The park at Union and Manassas where Confederate Gen. Nathan Bedford Forrest and his wife are buried received the honorary designation this month from the National Park Service.
The park has long been a point of racial controversy in Memphis, with local officials and other groups periodically rallying to rename the park and remove the statue of Forrest, a revered cavalry leader in the Civil War who also was a slave trader and a leader of the Ku Klux Klan.
Fans of Gen. Nathan B. Forrest were “the firstest with the mostest” at maneuvering to get National Park Service recognition of the park’s controversial name.
The nomination was submitted by the Forrest Camp of the Sons of Confederate Veterans.
“It’s just a great honor to have the park and the statue recognized as a historic place,” said Lee Millar, the camp’s public affairs officer. “We’re very happy for fellow historians and the city and county to have another site listed on the national register.”

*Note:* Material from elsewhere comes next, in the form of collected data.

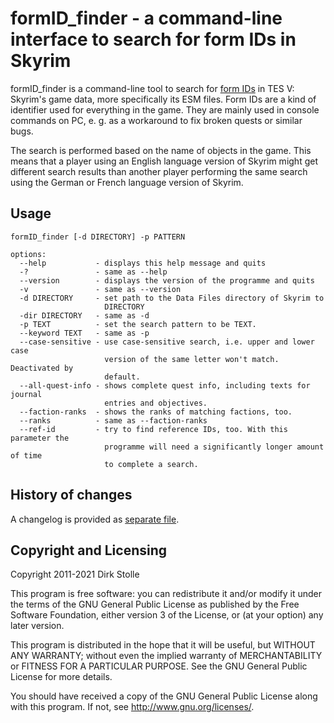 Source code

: # formID_finder - a command-line interface to search for form IDs in Skyrim

formID_finder is a command-line tool to search for
[form IDs](https://en.uesp.net/wiki/Skyrim:Form_ID) in TES V: Skyrim's game
data, more specifically its ESM files. Form IDs are a kind of identifier used
for everything in the game. They are mainly used in console commands on PC,
e. g. as a workaround to fix broken quests or similar bugs.

The search is performed based on the name of objects in the game. This means
that a player using an English language version of Skyrim might get different
search results than another player performing the same search using the German
or French language version of Skyrim.

## Usage

```
formID_finder [-d DIRECTORY] -p PATTERN

options:
  --help           - displays this help message and quits
  -?               - same as --help
  --version        - displays the version of the programme and quits
  -v               - same as --version
  -d DIRECTORY     - set path to the Data Files directory of Skyrim to
                     DIRECTORY
  -dir DIRECTORY   - same as -d
  -p TEXT          - set the search pattern to be TEXT.
  --keyword TEXT   - same as -p
  --case-sensitive - use case-sensitive search, i.e. upper and lower case
                     version of the same letter won't match. Deactivated by
                     default.
  --all-quest-info - shows complete quest info, including texts for journal
                     entries and objectives.
  --faction-ranks  - shows the ranks of matching factions, too.
  --ranks          - same as --faction-ranks
  --ref-id         - try to find reference IDs, too. With this parameter the
                     programme will need a significantly longer amount of time
                     to complete a search.
```

## History of changes

A changelog is provided as [separate file](./ChangeLog.en.md).

## Copyright and Licensing

Copyright 2011-2021  Dirk Stolle

This program is free software: you can redistribute it and/or modify
it under the terms of the GNU General Public License as published by
the Free Software Foundation, either version 3 of the License, or
(at your option) any later version.

This program is distributed in the hope that it will be useful,
but WITHOUT ANY WARRANTY; without even the implied warranty of
MERCHANTABILITY or FITNESS FOR A PARTICULAR PURPOSE.  See the
GNU General Public License for more details.

You should have received a copy of the GNU General Public License
along with this program.  If not, see <http://www.gnu.org/licenses/>.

Although not involved in seeking the designation, the Gen. Nathan Bedford Forrest Chapter of the United Daughters of the Confederacy also was excited by the news.
“I’m very happy, basically because it’s just a part of Memphis’ history that needs to be preserved for future generations,” said president Audrey Rainey.

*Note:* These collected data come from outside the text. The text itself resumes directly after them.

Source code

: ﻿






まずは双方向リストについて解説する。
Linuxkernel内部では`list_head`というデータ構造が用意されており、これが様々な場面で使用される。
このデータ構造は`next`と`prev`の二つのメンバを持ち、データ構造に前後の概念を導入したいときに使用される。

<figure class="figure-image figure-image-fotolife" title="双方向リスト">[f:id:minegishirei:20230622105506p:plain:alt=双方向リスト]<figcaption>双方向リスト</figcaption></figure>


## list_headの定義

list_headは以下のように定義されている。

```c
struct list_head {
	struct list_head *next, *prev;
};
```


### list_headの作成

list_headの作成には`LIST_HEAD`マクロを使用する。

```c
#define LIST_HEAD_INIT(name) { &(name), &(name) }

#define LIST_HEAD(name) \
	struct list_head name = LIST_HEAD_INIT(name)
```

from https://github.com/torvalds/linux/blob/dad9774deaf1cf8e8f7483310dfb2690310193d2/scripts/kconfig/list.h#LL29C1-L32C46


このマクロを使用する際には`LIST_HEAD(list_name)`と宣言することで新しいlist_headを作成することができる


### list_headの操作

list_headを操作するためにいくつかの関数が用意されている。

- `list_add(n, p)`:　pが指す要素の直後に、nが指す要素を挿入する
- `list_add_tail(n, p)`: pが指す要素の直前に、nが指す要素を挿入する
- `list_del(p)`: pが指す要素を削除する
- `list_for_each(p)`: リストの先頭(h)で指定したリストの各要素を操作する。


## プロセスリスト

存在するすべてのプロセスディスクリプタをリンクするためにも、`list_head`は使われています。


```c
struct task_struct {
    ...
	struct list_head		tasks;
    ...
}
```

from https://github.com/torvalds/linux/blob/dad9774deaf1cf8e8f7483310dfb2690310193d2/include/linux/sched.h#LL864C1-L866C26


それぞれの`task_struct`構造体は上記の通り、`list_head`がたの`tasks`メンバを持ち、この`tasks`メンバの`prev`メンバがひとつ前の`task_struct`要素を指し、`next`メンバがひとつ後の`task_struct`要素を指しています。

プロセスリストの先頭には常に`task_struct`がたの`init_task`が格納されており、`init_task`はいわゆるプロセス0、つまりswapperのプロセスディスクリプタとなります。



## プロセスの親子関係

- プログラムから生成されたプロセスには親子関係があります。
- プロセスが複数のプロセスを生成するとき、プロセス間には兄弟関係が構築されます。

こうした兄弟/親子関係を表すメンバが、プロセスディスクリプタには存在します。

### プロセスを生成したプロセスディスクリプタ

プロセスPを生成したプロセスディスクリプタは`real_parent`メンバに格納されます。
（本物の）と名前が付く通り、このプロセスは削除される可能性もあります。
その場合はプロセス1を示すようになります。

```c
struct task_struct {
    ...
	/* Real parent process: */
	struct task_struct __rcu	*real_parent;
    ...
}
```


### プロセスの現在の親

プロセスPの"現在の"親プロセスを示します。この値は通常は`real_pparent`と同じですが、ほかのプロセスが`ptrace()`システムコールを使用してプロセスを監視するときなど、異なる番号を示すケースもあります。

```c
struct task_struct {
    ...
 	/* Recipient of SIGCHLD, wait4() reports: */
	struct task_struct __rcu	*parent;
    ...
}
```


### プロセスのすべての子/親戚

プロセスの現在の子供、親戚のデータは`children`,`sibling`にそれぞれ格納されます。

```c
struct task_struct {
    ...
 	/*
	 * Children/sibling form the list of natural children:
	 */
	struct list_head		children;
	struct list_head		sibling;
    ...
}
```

Attorney and former Shelby County commissioner Walter Bailey tried to quash the nomination but says continued protests will be put on hold. “I think we’re at a point where until such time as we see some concern by our city leaders, we have to continue to pause,” Bailey said. And he doesn’t blame the Forrest supporters for their success.
“It seems to me the responsibility and the blame rest with our city leaders for being so passive about it,” Bailey said. Last fall, the nomination went before the Tennessee Historical Commission. Initially approved, the vote was rescinded after about a dozen Memphians, including Bailey and state Rep. G.A. Hardaway, protested, arguing that the park had been created to pay homage to a slave trader.
The Sons of Confederate Veterans withdrew the nomination, regrouped and successfully appealed the state commission’s decision to the park service, which administers the register. Despite the successful bid, the designation is an honor, not a shield.
Because Forrest Park is owned by the city of Memphis, the city has the authority to rename it or have the graves moved unless the project involves federal dollars, said Bill Reynolds, spokesman with the National Park Service in Atlanta.
“If the city makes changes to the site in some way, shape or form that would or could cause a potential review of the status of the site, it could cause it to lose its designation if the historical integrity of the site is compromised in any way,” he said.
The 8-acre park was established in the early 1900s and was designed by famed park and landscape designer George Kessler. The sculpture of Forrest was done by Charles H. Niehaus, whose work can be seen at the Library of Congress.